» **DATA EXTRACTS**
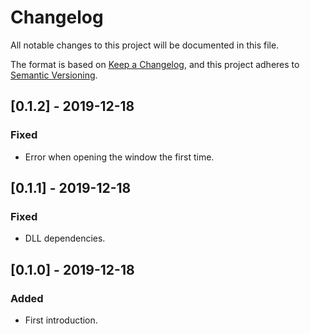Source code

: # Changelog
All notable changes to this project will be documented in this file.

The format is based on [Keep a Changelog](https://keepachangelog.com/en/1.0.0/),
and this project adheres to [Semantic Versioning](https://semver.org/spec/v2.0.0.html).

## [0.1.2] - 2019-12-18
### Fixed
- Error when opening the window the first time.

## [0.1.1] - 2019-12-18
### Fixed
- DLL dependencies.

## [0.1.0] - 2019-12-18
### Added
- First introduction.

» **PROBLEM REQUIREMENTS**
Name the number of lines in the listing that contain the word "this", and only that number.

» **RESPONSE TO THE TASK**
2